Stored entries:
----
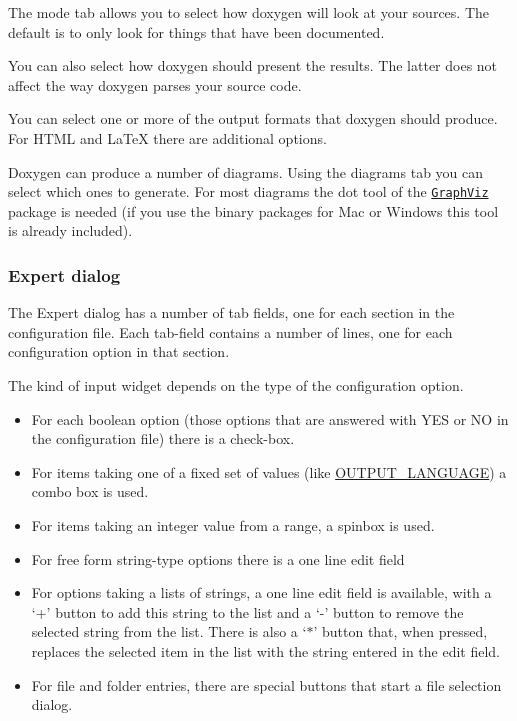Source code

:  The mode tab allows you to select how doxygen will look at your sources. The default is to only look for things that have been documented.

You can also select how doxygen should present the results. The latter does not affect the way doxygen parses your source code.

 You can select one or more of the output formats that doxygen should produce. For HTML and LaTeX there are additional options.

 Doxygen can produce a number of diagrams. Using the diagrams tab you can select which ones to generate. For most diagrams the dot tool of the \href{http://www.graphviz.org}{\tt GraphViz} package is needed (if you use the binary packages for Mac or Windows this tool is already included).

\subsubsection*{Expert dialog}

The Expert dialog has a number of tab fields, one for each section in the configuration file. Each tab-field contains a number of lines, one for each configuration option in that section.

The kind of input widget depends on the type of the configuration option. \begin{itemize}
\item For each boolean option (those options that are answered with YES or NO in the configuration file) there is a check-box. \item For items taking one of a fixed set of values (like \hyperlink{config_cfg_output_language}{OUTPUT\_\-LANGUAGE}) a combo box is used. \item For items taking an integer value from a range, a spinbox is used. \item For free form string-type options there is a one line edit field \item For options taking a lists of strings, a one line edit field is available, with a `+' button to add this string to the list and a `-' button to remove the selected string from the list. There is also a `$\ast$' button that, when pressed, replaces the selected item in the list with the string entered in the edit field. \item For file and folder entries, there are special buttons that start a file selection dialog. \end{itemize}



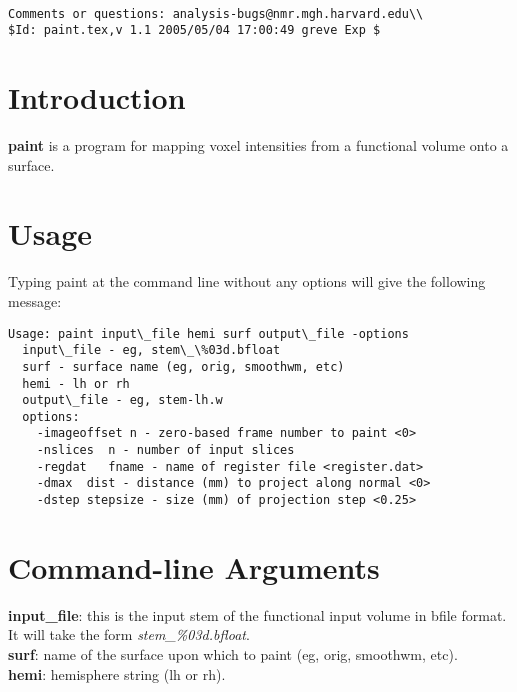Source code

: \documentclass[10pt]{article}
\begin{document}
\begin{Large}
 \\
\end{Large}

\noindent 
\begin{verbatim}
Comments or questions: analysis-bugs@nmr.mgh.harvard.edu\\
$Id: paint.tex,v 1.1 2005/05/04 17:00:49 greve Exp $
\end{verbatim}

\section{Introduction}
{\bf paint} is a program for mapping voxel intensities from a
functional volume onto a surface.

\section{Usage}
Typing paint at the command line without any options will give the
following message:\\ 

\begin{small}
\begin{verbatim}
Usage: paint input\_file hemi surf output\_file -options
  input\_file - eg, stem\_\%03d.bfloat
  surf - surface name (eg, orig, smoothwm, etc)
  hemi - lh or rh
  output\_file - eg, stem-lh.w 
  options:
    -imageoffset n - zero-based frame number to paint <0>
    -nslices  n - number of input slices
    -regdat   fname - name of register file <register.dat>
    -dmax  dist - distance (mm) to project along normal <0>
    -dstep stepsize - size (mm) of projection step <0.25>
\end{verbatim}
\end{small}

\section{Command-line Arguments}

\noindent
{\bf input\_file}: this is the input stem of the functional input 
volume in bfile format.  It will take the form {\em
stem\_\%03d.bfloat}. \\

\noindent
{\bf surf}: name of the surface upon which to paint (eg, orig,
smoothwm, etc).\\

\noindent
{\bf hemi}: hemisphere string (lh or rh).\\
\end{document}
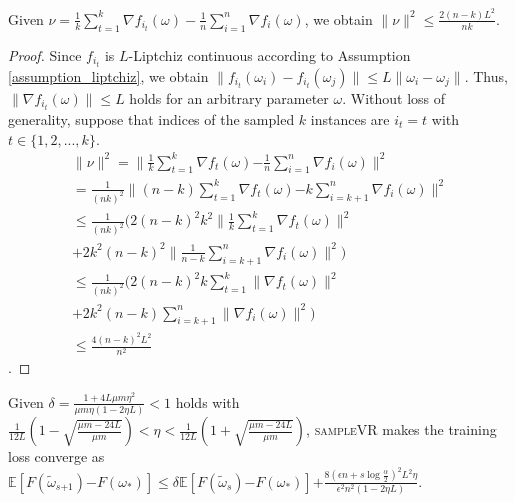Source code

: \documentclass[letterpaper]{article}
\begin{document}
\begin{Lemma}
\label{lemma_nu}
Given $\nu = \frac{1}{k}\sum\limits_{t=1}^k  \nabla f_{i_t}(\omega) - \frac{1}{n}\sum\limits_{i=1}^n \nabla f_i(\omega)$, we obtain
$\parallel \nu  \parallel^2 \le \frac{2(n-k)L^2}{nk}$.
\end{Lemma}
\begin{proof}
Since $f_{i_t}$ is $L$-Liptchiz continuous according to Assumption \ref{assumption_liptchiz},  we obtain $\parallel  f_{i_t}(\omega_i) - f_{i_t}(\omega_j)  \parallel \le L \parallel \omega_i - \omega_j    \parallel$. Thus, $\parallel \nabla f_{i_t}(\omega) \parallel \le L$ holds for an arbitrary parameter $\omega$.
Without loss of generality, suppose that indices of the sampled $k$ instances are $i_t=t$ with $t\in\{1,2, ..., k\}$.
\begin{equation}
\begin{array}{ll}
\parallel \nu  \parallel^2 
=\parallel \frac{1}{k}\sum\limits_{t=1}^k  \nabla f_{t}(\omega) \mathrm{-} \frac{1}{n}\sum\limits_{i=1}^n \nabla f_i(\omega) \parallel^2    \\
=\frac{1}{(nk)^2}\parallel (n-k)\sum\limits_{t=1}^k  \nabla f_{t}(\omega) \mathrm{-} k\sum\limits_{i=k+1}^n \nabla f_i(\omega) \parallel^2\\
\le \frac{1}{(nk)^2} ( 2(n-k)^2 k^2 \parallel \frac{1}{k} \sum\limits_{t=1}^k \nabla f_{t}(\omega)\parallel^2 \\
+2k^2 (n-k)^2 \parallel \frac{1}{n-k}\sum\limits_{i=k+1}^n \nabla f_{i}(\omega) \parallel^2 )     \\
\le \frac{1}{(nk)^2} ( 2(n-k)^2 k \sum\limits_{t=1}^k\parallel  \nabla f_{t}(\omega)\parallel^2 \\
+2k^2 (n-k) \sum\limits_{i=k+1}^n \parallel  \nabla f_{i}(\omega) \parallel^2 )     \\
\le \frac{4(n-k)^2L^2}{n^2}
\end{array} 
\end{equation}.  
\end{proof}
\begin{Theorem}
\label{Theorem_converge}
Given $\delta=\frac{1+4L\mu m \eta^2}{  \mu m \eta (1-2\eta L)  } < 1$ holds with $\frac{1}{12L}\left( 1- \sqrt{\frac{\mu m - 24L}{\mu m}} \right) < \eta < \frac{1}{12L}\left( 1+ \sqrt{\frac{\mu m - 24L}{\mu m}} \right)$, \textsc{sampleVR} makes the training loss converge as
$\mathbb{E}[F(\tilde{\omega}_{s\mathrm{+}1}) \mathrm{-} F(\omega_\ast)]  \le \delta \mathbb{E}[F(\tilde{\omega}_s)\mathrm{-}F(\omega_\ast)] \mathrm{+} \frac{8(\epsilon n+s\log\frac{\alpha}{2})^2L^2\eta}{\epsilon^2n^2(1-2\eta L)}$.
\end{Theorem}
\end{document}
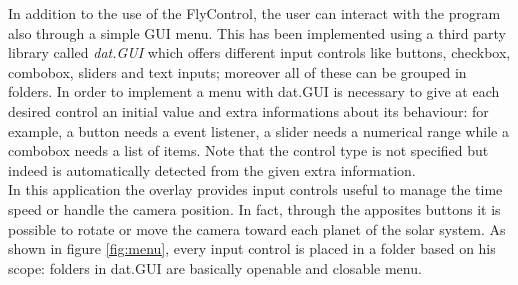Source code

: \documentclass[paper=a4, fontsize=11pt]{scrartcl} %
\numberwithin{equation}{section} %
\numberwithin{figure}{section} %
\numberwithin{table}{section} %
\theoremstyle{definition}
\begin{document}
In addition to the use of the FlyControl, the user can interact with the program also through a simple GUI menu. This has been implemented using a third party library called \textit{dat.GUI} \cite{datgui} which offers different input controls like buttons, checkbox, combobox, sliders and text inputs; moreover all of these can be grouped in folders. In order to implement a menu with dat.GUI is necessary to give at each desired control an initial value and extra informations about its behaviour: for example, a button needs a event listener, a slider needs a numerical range while a combobox needs a list of items. Note that the control type is not specified but indeed is automatically detected from the given extra information.\\
In this application the overlay provides input controls useful to manage the time speed or handle the camera position. In fact, through the apposites buttons it is possible to rotate or move the camera toward each planet of the solar system.
As shown in figure \ref{fig:menu}, every input control is placed in a folder based on his scope: folders in dat.GUI are basically openable and closable menu.\\
\end{document}
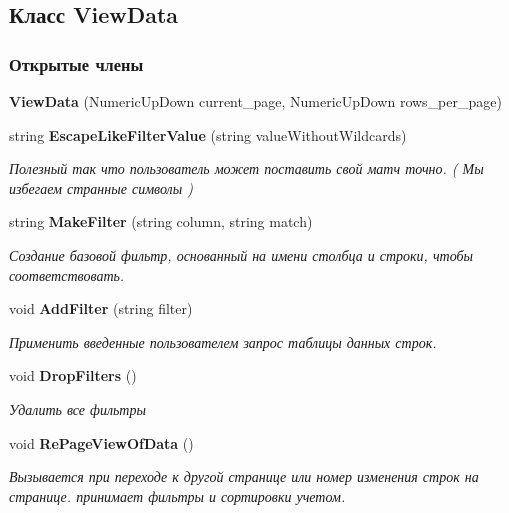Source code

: \subsection{Класс View\+Data}
\label{classkdz__manager_1_1_view_data}
\subsubsection*{Открытые члены}
\begin{DoxyCompactItemize}
\item 
{\bfseries View\+Data} (Numeric\+Up\+Down current\+\_\+page, Numeric\+Up\+Down rows\+\_\+per\+\_\+page)\label{classkdz__manager_1_1_view_data_ae1a1da13bff2e5d8259d85c70dae2942}

\item 
string {\bf Escape\+Like\+Filter\+Value} (string value\+Without\+Wildcards)
\begin{DoxyCompactList}\small\item\em Полезный так что пользователь может поставить свой матч точно. ( Мы избегаем странные символы ) \end{DoxyCompactList}\item 
string {\bf Make\+Filter} (string column, string match)
\begin{DoxyCompactList}\small\item\em Создание базовой фильтр, основанный на имени столбца и строки, чтобы соответствовать. \end{DoxyCompactList}\item 
void {\bf Add\+Filter} (string filter)
\begin{DoxyCompactList}\small\item\em Применить введенные пользователем запрос таблицы данных строк. \end{DoxyCompactList}\item 
void {\bf Drop\+Filters} ()
\begin{DoxyCompactList}\small\item\em Удалить все фильтры \end{DoxyCompactList}\item 
void {\bf Re\+Page\+View\+Of\+Data} ()
\begin{DoxyCompactList}\small\item\em Вызывается при переходе к другой странице или номер изменения строк на странице. принимает фильтры и сортировки учетом. \end{DoxyCompactList}\end{DoxyCompactItemize}
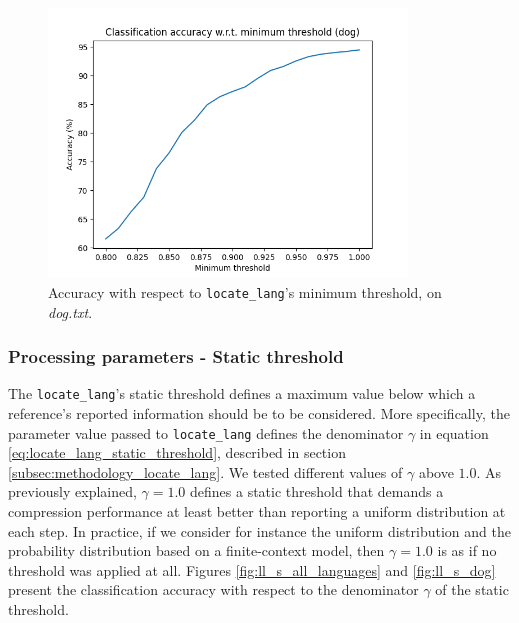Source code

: \documentclass{article}
\begin{document}
\begin{figure}
    \centering
    \includegraphics[width=0.85\textwidth]{../results/dog/ll-m.png}
    \caption{Accuracy with respect to \texttt{locate\_lang}'s minimum threshold, on \textit{dog.txt}.}
    \label{fig:ll_m_dog}
\end{figure}

\subsubsection{Processing parameters - Static threshold}
\label{subsubsec:results_locate_lang_static_threshold_processing}

The \texttt{locate\_lang}'s static threshold defines a maximum value below which a reference's reported information should be to be considered.
More specifically, the parameter value passed to \texttt{locate\_lang} defines the denominator $\gamma$ in equation \ref{eq:locate_lang_static_threshold}, described in section \ref{subsec:methodology_locate_lang}.
We tested different values of $\gamma$ above $1.0$.
As previously explained, $\gamma = 1.0$ defines a static threshold that demands a compression performance at least better than reporting a uniform distribution at each step.
In practice, if we consider for instance the uniform distribution and the probability distribution based on a finite-context model, then $\gamma = 1.0$ is as if no threshold was applied at all.
Figures \ref{fig:ll_s_all_languages} and \ref{fig:ll_s_dog} present the classification accuracy with respect to the denominator $\gamma$ of the static threshold.
\end{document}
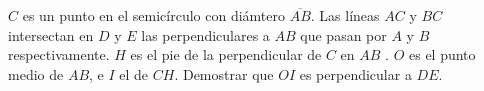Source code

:\begin{problem}
	$C$  es un punto en el semicírculo con diámtero $\overline{AB}$. Las líneas $AC$ y $BC$ intersectan en $D$ y $E$ las perpendiculares a $AB$ que pasan por $A$ y $B$ respectivamente. $H$ es el pie de la perpendicular de $C$ en $AB$ . $O$ es el punto medio de $AB$, e $I$ el de $CH$. Demostrar que $OI$ es perpendicular a $DE$.
\end{problem}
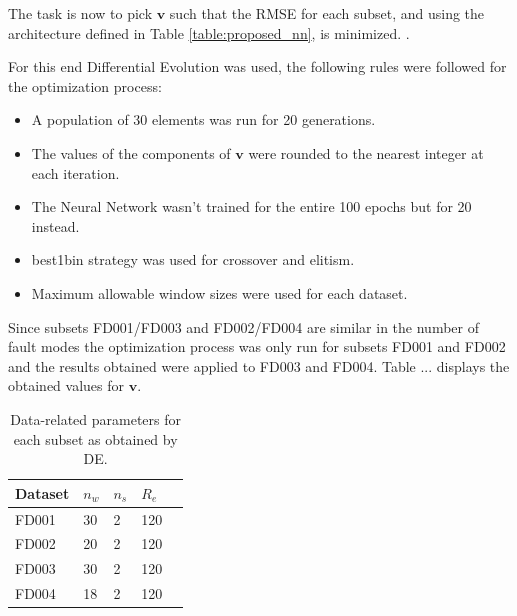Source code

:\documentclass{beamer}
\begin{document}
\begin{darkframes}
     \begin{frame}
     
     The task is now to pick $\mathbf{v}$ such that the RMSE for each subset, and using the architecture defined in Table \ref{table:proposed_nn}, is minimized. \vspace{1em}.
     
     For this end Differential Evolution was used, the following rules were followed for the optimization process:
     
     \begin{itemize}
     \item A population of 30 elements was run for 20 generations.
     \item The values of the components of $\mathbf{v}$ were rounded to the nearest integer at each iteration.
     \item The Neural Network wasn't trained for the entire 100 epochs but for 20 instead.
     \item best1bin strategy was used for crossover and elitism.
     \item Maximum allowable window sizes were used for each dataset.
     \end{itemize}
     
     \end{frame}
     
          \begin{frame}
     
     Since subsets FD001/FD003 and FD002/FD004 are similar in the number of fault modes the optimization process was only run for subsets FD001 and FD002 and the results obtained were applied to FD003 and FD004. Table ... displays the obtained values for $\mathbf{v}$. \vspace{1em}
     
     \begin{table}[!htb]
\centering
\begin{tabular}{l l l l l}
	\hline
	 Dataset & $n_w$ &$n_s$ & $R_e$\\
  	\hline
  	FD001 & 30 & 2 & 120\\
  	FD002 & 20 & 2 & 120\\
  	FD003 & 30 & 2 & 120\\
  	FD004 & 18 & 2 & 120\\
  	\hline
\end{tabular}
\caption{Data-related parameters for each subset as obtained by DE.}
\label{table:data_params_de}
\end{table}
     

\end{frame}
\end{darkframes}
\end{document}
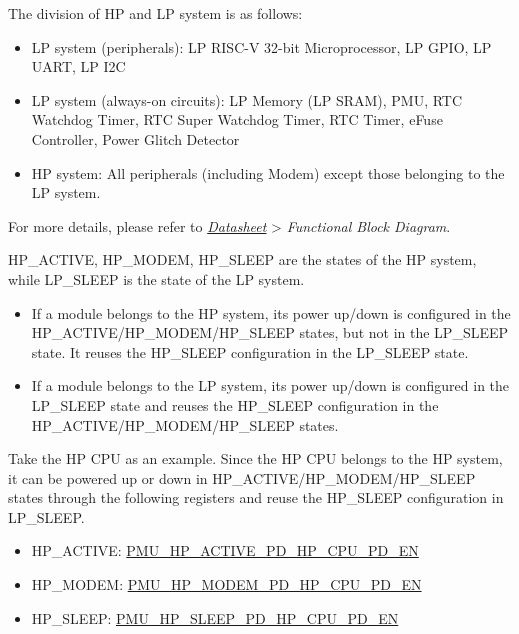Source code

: \documentclass[main\_\_EN.tex]{subfiles}
\begin{document}
\begin{tiplisting}
    The division of HP and LP system is as follows:
    \begin{itemize}
    \item LP system (peripherals): LP RISC-V 32-bit Microprocessor, LP GPIO, LP UART, LP I2C
    \item LP system (always-on circuits): LP Memory (LP SRAM), PMU, RTC Watchdog Timer, RTC Super Watchdog Timer, RTC Timer, eFuse Controller, Power Glitch Detector
    \item HP system: All peripherals (including Modem) except those belonging to the LP system.
    \end{itemize}

For more details, please refer to \href{https://www.espressif.com/sites/default/files/documentation/esp32-c5_datasheet_en.pdf}{\textit{\chipname{} Datasheet}} > \textit{Functional Block Diagram}.


\end{tiplisting}

HP\_ACTIVE, HP\_MODEM, HP\_SLEEP are the states of the HP system, while LP\_SLEEP is the state of the LP system.

\begin{itemize}
    \item If a module belongs to the HP system, its power up/down is configured in the HP\_ACTIVE/HP\_MODEM/HP\_SLEEP states, but not in the LP\_SLEEP state. It reuses the HP\_SLEEP configuration in the LP\_SLEEP state.
    \item If a module belongs to the LP system, its power up/down is configured in the LP\_SLEEP state and reuses the HP\_SLEEP configuration in the HP\_ACTIVE/HP\_MODEM/HP\_SLEEP states.
\end{itemize}

Take the HP CPU as an example. Since the HP CPU belongs to the HP system, it can be powered up or down in HP\_ACTIVE/HP\_MODEM/HP\_SLEEP states through the following registers and reuse the HP\_SLEEP configuration in LP\_SLEEP.

\begin{itemize}
    \item HP\_ACTIVE: \hyperref[fielddesc:PMUHPACTIVEPDHPCPUPDEN]{PMU\_HP\_ACTIVE\_PD\_HP\_CPU\_PD\_EN}
    \item HP\_MODEM: \hyperref[fielddesc:PMUHPMODEMPDHPCPUPDEN]{PMU\_HP\_MODEM\_PD\_HP\_CPU\_PD\_EN}
    \item HP\_SLEEP: \hyperref[fielddesc:PMUHPSLEEPPDHPCPUPDEN]{PMU\_HP\_SLEEP\_PD\_HP\_CPU\_PD\_EN}
\end{itemize}
\end{document}
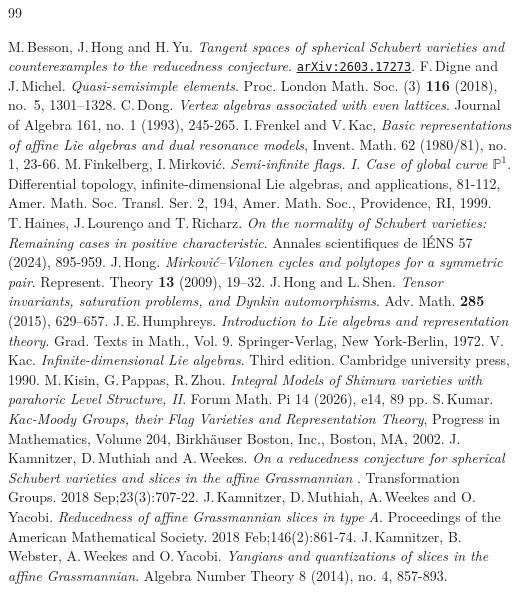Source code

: \documentclass[a4paper, 12pt]{amsart}
\theoremstyle{definition}
\newcommand{\arxiv}[1]{\href{https://arxiv.org/abs/#1}{\texttt{arXiv:#1}}}
\begin{document}
\begin{thebibliography}{99}

 M.\,Besson, J.\,Hong and H.\,Yu. {\it Tangent spaces of spherical Schubert varieties and counterexamples to the reducedness conjecture}. \arxiv{2603.17273}.
 F.\,Digne and J.\,Michel. {\it Quasi-semisimple elements}. Proc. London Math. Soc. (3) {\bf 116} (2018), no.~5, 1301--1328.
C.\,Dong. {\it Vertex algebras associated with even lattices}. Journal of Algebra 161, no. 1 (1993), 245-265.
I.\,Frenkel and V.\,Kac, {\it Basic representations of affine Lie algebras and dual resonance models}, Invent. Math. 62 (1980/81), no. 1, 23-66.
	 M.\,Finkelberg, I.\,Mirkovi\'c.  {\it Semi-infinite flags. I. Case of global curve $\mathbb{P}^1$}. Differential topology, infinite-dimensional Lie algebras, and applications, 81-112, Amer. Math. Soc. Transl. Ser. 2, 194, Amer. Math. Soc.,
Providence, RI, 1999.
T.\,Haines, J.\,Louren\c{c}o and T.\,Richarz. {\it On the normality of Schubert varieties: Remaining cases in positive characteristic}.  Annales scientifiques de l\'ENS 57 (2024), 895-959.
 J.\,Hong. {\it Mirkovi\'c--Vilonen cycles and polytopes for a symmetric pair}. Represent. Theory {\bf 13} (2009), 19--32.
 J.\,Hong and L.\,Shen. {\it Tensor invariants, saturation problems, and Dynkin automorphisms}. Adv. Math. {\bf 285} (2015), 629--657.
J.\,E.\,Humphreys. {\it
Introduction to Lie algebras and representation theory}. Grad. Texts in Math., Vol. 9. Springer-Verlag, New York-Berlin, 1972. 
	 V.\,Kac. {\it Infinite-dimensional Lie algebras}. Third edition. Cambridge university press, 1990.	
	 M.\,Kisin, G.\,Pappas, R.\,Zhou. {\it Integral Models of Shimura varieties with parahoric Level Structure, II}.  Forum Math. Pi 14 (2026), e14, 89 pp. 
		 S.\,Kumar. {\it Kac-Moody Groups, their Flag Varieties and Representation Theory},  Progress in Mathematics, Volume 204, Birkhäuser Boston, Inc., Boston, MA, 2002. 
	J.\,Kamnitzer, D.\,Muthiah and  A.\,Weekes. {\it On a reducedness conjecture for spherical Schubert varieties and slices in the affine Grassmannian }. Transformation Groups. 2018 Sep;23(3):707-22.
J.\,Kamnitzer, D.\,Muthiah, A.\,Weekes and O.\,Yacobi. {\it Reducedness of affine Grassmannian slices in type A}. Proceedings of the American Mathematical Society. 2018 Feb;146(2):861-74.
 J.\,Kamnitzer, B.\,Webster, A.\,Weekes and O.\,Yacobi. {\it Yangians and quantizations of slices in the affine Grassmannian}. Algebra Number Theory 8 (2014), no. 4, 857-893.


\end{thebibliography}
\end{document}
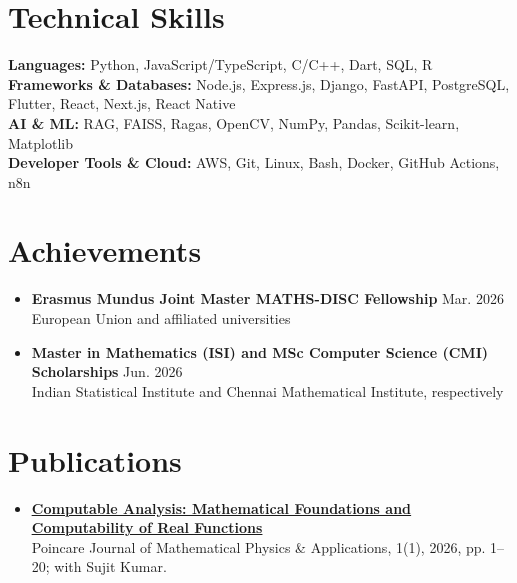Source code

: \documentclass[letterpaper,11pt]{article}
\newcommand{\resumeSubHeadingListStart}{\begin{itemize}[leftmargin=0.15in, label={}, topsep=3pt, itemsep=5pt, parsep=0pt]}
\newcommand{\resumeSubHeadingListEnd}{\end{itemize}}
\begin{document}
\section{Technical Skills}
\begin{itemize}[leftmargin=0.15in, label={}, topsep=2pt, itemsep=0pt, parsep=0pt]
  \small{\item{
        \textbf{Languages:} Python, JavaScript/TypeScript, C/C++, Dart, SQL, R \\
        \textbf{Frameworks \& Databases:} Node.js, Express.js, Django, FastAPI, PostgreSQL, Flutter, React, Next.js, React Native \\
        \textbf{AI \& ML:} RAG, FAISS, Ragas, OpenCV, NumPy, Pandas, Scikit-learn, Matplotlib \\
        \textbf{Developer Tools \& Cloud:} AWS, Git, Linux, Bash, Docker, GitHub Actions, n8n
        }}
\end{itemize}

\section{Achievements}
\resumeSubHeadingListStart
\item \small{\textbf{Erasmus Mundus Joint Master MATHS-DISC Fellowship} \hfill Mar. 2026\\
European Union and affiliated universities}
\item \small{\textbf{Master in Mathematics (ISI) and MSc Computer Science (CMI) Scholarships} \hfill Jun. 2026\\
Indian Statistical Institute and Chennai Mathematical Institute, respectively}
\resumeSubHeadingListEnd

\section{Publications}
\resumeSubHeadingListStart
\item \small{\href{https://doi.org/10.46753/pjmpa.2026.v01i01.001}{\underline{\textbf{Computable Analysis: Mathematical Foundations and Computability of Real Functions}}}\\
Poincare Journal of Mathematical Physics \& Applications, 1(1), 2026, pp. 1--20; with Sujit Kumar.}
\resumeSubHeadingListEnd

\end{document}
----
#### WORK TO COMPLETE:
For every line above with the word "hemi" in it, make a copy.

#### EXPECTED ANSWER:
Usage: paint input\_file hemi surf output\_file -options
  hemi - lh or rh
{\bf hemi}: hemisphere string (lh or rh).\\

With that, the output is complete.